En France, la première application française contre la propagation du virus a été nommée ironiquement StopCovid Analytica par un collectif d’experts du numérique, en analogie avec le scandale de Cambridge Analytica pendant les élections présidentielles aux États-Unis en 2016. Cette entreprise, par le biais d’une application présentée sous la forme d’un questionnaire psychologique, traçait des données non autorisées pour identifier les comportements des gens et pour influencer leurs décisions politiques. Dans une tribune dans Le Monde du 25 avril 2020, trois auteurs de ce collectif constatent que l’application française présente de nombreuses similitudes avec Cambridge Analytica.
Afin de jeter les bases pour de bonnes pratiques quant à l’utilisation de ces applications technologiques, David Lyon, directeur du Centre d’études de surveillance au Canada, souligne que la notion de liberté civile nécessite des garanties claires et des limites convenues.

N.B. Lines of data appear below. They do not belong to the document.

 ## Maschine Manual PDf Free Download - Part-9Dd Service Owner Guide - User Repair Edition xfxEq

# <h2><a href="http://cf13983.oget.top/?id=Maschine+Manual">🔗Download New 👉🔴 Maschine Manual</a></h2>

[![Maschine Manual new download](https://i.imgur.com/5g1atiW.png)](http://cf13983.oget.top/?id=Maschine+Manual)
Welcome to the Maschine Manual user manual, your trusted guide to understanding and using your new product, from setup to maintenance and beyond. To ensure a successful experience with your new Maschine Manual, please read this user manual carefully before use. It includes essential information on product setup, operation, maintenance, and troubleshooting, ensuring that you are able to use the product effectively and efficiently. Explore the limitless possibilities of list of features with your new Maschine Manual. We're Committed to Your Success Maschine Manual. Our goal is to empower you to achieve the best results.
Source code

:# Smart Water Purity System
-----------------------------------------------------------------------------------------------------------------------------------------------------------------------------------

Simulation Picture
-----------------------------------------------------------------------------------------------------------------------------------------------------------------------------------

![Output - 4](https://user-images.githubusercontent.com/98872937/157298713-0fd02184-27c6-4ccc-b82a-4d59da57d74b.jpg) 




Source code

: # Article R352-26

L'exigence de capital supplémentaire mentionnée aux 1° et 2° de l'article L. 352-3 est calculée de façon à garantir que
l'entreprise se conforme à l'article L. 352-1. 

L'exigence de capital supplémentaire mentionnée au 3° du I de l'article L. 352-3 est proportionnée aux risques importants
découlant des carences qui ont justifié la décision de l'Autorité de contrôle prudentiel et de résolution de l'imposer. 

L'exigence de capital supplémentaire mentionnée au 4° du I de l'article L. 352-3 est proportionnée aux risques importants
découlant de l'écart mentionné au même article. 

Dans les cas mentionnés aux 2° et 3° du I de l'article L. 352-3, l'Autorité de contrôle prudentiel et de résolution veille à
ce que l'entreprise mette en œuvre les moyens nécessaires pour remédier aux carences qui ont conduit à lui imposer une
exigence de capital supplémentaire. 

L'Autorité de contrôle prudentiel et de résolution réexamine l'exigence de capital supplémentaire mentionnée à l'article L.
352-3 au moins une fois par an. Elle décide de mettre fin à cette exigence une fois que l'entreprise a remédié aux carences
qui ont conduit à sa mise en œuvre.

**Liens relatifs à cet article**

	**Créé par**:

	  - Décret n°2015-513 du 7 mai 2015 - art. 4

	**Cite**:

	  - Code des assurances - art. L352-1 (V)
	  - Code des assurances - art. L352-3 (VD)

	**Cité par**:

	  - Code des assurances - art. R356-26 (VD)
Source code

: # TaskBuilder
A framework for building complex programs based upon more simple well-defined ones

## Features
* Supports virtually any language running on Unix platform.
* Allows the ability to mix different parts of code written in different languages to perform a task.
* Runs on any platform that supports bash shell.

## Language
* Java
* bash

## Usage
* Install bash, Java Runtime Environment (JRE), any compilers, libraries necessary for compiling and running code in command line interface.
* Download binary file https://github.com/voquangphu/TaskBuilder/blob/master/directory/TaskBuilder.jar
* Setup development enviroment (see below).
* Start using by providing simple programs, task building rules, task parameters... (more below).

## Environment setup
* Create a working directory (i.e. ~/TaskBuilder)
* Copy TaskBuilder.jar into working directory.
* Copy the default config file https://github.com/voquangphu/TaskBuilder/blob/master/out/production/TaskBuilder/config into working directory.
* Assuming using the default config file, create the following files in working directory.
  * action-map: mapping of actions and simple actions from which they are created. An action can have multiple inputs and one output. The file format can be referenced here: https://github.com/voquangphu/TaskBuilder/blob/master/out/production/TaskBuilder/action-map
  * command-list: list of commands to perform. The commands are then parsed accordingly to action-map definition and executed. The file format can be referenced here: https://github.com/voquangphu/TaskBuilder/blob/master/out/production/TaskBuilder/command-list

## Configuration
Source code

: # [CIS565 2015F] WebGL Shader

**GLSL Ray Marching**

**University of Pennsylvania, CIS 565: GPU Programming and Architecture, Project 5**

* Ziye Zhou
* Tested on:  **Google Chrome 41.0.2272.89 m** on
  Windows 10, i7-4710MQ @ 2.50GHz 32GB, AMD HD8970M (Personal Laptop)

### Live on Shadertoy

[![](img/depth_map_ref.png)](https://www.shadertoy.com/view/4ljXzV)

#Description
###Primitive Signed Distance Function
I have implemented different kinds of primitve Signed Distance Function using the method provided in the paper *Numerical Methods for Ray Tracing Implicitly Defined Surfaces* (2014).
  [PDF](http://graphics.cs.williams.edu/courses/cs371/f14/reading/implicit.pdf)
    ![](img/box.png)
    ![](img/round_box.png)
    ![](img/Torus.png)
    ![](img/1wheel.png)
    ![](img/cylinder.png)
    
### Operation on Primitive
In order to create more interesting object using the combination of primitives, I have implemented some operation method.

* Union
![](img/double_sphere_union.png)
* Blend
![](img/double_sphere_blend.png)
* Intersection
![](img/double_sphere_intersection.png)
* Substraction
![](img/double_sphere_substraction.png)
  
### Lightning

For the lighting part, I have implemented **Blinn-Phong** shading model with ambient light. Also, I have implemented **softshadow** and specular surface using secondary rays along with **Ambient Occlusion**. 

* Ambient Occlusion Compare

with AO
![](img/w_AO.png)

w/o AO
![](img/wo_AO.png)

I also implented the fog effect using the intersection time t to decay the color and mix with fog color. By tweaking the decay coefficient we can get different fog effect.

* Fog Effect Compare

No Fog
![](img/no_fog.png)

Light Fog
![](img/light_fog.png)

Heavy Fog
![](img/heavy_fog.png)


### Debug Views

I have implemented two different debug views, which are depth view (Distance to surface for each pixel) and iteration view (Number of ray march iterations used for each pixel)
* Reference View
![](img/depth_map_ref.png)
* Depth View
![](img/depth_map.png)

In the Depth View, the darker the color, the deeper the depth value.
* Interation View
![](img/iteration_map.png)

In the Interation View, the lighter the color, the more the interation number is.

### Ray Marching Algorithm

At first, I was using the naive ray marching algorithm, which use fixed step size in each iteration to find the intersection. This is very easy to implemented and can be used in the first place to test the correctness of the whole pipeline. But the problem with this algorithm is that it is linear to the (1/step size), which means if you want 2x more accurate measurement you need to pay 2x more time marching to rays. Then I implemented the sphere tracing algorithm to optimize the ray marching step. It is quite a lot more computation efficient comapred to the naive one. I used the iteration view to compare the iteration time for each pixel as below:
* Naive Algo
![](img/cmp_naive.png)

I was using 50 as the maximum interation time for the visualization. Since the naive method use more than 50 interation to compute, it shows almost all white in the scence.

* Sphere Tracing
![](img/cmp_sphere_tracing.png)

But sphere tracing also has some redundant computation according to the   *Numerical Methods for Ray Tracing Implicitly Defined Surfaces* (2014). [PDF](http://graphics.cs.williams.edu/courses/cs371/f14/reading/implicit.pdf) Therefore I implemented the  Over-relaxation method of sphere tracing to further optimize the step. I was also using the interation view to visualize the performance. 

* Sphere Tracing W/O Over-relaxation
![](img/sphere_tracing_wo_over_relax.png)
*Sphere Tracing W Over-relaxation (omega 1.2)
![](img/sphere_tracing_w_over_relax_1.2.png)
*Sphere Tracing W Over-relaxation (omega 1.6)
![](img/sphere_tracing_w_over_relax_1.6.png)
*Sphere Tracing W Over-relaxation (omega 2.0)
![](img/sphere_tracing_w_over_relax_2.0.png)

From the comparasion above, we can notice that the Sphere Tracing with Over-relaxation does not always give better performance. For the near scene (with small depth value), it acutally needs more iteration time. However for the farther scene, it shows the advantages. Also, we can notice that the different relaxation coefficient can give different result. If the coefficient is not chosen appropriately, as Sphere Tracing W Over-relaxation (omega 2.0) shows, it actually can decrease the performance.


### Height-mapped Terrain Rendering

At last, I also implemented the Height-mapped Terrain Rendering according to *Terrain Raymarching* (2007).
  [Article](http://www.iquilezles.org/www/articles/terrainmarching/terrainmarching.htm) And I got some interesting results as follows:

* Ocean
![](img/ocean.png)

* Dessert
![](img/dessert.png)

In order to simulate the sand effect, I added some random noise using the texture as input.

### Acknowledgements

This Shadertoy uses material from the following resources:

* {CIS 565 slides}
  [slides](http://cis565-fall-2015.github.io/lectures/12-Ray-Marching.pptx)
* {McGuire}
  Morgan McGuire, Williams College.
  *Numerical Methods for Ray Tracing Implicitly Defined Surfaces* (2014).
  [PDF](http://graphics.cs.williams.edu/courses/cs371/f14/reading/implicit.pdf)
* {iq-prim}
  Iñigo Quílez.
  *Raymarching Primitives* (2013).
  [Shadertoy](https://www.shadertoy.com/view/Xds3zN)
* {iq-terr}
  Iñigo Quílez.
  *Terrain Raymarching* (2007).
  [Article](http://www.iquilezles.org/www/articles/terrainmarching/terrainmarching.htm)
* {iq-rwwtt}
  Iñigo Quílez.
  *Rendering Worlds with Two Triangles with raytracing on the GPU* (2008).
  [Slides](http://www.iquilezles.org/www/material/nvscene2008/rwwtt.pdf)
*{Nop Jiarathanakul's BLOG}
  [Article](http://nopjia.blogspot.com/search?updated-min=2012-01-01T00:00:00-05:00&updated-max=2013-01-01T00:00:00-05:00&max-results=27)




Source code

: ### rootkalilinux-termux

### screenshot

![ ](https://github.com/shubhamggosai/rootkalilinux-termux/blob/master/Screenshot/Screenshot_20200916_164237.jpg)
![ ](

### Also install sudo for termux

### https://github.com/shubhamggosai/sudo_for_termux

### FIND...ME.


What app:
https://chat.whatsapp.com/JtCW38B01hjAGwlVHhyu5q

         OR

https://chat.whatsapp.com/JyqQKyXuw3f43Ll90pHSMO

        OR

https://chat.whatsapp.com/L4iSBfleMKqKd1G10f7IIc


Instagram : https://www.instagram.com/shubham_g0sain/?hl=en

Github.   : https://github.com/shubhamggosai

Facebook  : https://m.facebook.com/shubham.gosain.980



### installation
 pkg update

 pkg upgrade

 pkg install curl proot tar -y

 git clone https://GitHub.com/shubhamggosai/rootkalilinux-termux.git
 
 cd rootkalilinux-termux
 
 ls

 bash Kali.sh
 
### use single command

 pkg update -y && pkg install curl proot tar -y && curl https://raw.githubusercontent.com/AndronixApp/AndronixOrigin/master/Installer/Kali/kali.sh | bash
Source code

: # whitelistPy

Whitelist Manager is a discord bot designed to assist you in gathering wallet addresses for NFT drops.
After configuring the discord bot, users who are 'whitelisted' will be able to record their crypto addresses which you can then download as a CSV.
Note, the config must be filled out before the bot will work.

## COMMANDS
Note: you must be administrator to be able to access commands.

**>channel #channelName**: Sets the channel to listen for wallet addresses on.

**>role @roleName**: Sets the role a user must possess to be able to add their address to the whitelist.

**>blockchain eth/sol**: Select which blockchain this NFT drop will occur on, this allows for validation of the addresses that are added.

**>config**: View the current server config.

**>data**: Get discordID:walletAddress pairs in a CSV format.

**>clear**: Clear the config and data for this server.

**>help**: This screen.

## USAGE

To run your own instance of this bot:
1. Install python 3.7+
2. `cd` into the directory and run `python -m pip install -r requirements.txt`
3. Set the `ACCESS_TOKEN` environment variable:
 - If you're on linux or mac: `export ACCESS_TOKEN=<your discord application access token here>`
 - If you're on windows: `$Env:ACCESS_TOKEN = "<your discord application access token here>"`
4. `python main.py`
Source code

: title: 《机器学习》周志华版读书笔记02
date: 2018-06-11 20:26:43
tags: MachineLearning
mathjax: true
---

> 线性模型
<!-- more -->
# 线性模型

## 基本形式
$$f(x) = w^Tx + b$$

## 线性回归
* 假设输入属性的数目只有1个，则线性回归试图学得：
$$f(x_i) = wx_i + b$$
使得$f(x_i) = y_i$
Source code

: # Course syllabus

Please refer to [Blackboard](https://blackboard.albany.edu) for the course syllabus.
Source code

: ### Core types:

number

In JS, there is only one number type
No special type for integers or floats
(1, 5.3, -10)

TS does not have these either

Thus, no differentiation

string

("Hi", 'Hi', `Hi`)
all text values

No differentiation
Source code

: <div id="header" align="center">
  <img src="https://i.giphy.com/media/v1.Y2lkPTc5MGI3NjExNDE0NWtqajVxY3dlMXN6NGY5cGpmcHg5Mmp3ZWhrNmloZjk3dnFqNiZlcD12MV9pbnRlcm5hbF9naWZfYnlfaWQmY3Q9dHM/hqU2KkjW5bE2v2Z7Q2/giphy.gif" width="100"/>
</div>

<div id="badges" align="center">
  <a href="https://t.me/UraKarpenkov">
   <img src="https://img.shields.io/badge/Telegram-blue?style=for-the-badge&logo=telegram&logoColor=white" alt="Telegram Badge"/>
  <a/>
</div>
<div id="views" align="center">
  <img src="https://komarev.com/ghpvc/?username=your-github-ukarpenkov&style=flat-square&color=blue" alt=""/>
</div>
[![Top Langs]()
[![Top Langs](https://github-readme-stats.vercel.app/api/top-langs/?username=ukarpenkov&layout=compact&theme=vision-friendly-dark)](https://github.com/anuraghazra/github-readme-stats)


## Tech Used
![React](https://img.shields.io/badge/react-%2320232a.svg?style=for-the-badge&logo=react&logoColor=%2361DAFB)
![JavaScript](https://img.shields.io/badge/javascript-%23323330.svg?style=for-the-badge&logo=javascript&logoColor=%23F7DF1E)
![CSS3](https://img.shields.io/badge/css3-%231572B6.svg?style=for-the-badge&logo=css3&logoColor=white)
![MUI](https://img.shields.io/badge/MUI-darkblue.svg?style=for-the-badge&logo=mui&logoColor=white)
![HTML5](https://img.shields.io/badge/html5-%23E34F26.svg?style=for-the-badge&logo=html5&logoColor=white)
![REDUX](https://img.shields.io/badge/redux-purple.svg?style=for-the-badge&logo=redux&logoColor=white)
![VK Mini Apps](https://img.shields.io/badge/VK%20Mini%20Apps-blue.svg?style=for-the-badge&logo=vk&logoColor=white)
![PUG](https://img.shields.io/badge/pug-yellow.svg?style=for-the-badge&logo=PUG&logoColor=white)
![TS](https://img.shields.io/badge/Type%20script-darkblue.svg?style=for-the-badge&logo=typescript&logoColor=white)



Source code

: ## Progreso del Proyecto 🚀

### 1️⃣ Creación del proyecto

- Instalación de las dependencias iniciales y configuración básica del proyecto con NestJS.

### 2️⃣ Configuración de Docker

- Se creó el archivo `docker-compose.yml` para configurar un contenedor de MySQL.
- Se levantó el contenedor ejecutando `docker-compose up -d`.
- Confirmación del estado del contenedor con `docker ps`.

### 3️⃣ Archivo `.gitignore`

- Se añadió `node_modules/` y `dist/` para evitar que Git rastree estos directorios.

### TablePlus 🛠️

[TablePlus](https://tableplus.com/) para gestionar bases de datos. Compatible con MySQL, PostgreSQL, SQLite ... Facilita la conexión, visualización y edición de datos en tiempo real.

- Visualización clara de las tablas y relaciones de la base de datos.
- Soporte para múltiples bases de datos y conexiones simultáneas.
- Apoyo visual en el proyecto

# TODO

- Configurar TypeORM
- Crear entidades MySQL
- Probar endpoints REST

Sans doute, l’utilisation généralisée des données à des fins de contrôle sanitaire met en danger les institutions démocratiques et les garanties individuelles acquises par l’État de droit. Tout d’abord, il n’y a aucune garantie que les données utilisées aujourd’hui à des fins de sécurité ne seront pas utilisées plus tard à d’autres fins. De plus et déjà aujourd’hui, la surveillance commence à modifier les comportements des gens en ce qu’elle établit des formes de contrôle qui incitent les gens justement à adopter des comportements qui restreignent leur liberté. De ce fait, il est bon de se rappeler la citation de Benjamin Franklin : « Toute société qui renonce à un peu de sa liberté pour avoir un peu plus de sécurité ne mérite ni l’un ni l’autre, et finira par perdre les deux ».
La multitude d’applications de suivi des personnes utilisées dans plusieurs pays montre que la limite de l’action étatique sur les libertés des personnes reste sensible. L’exemple le plus draconien est celui de la Chine, où le droit des citoyens à se déplacer est soumis à la présentation de QR-Code. En revanche, le partage de ces données avec la police révèle que le contrôle peut persister même après l’épidémie, et être utilisé à des fins au-delà de la lutte contre le virus.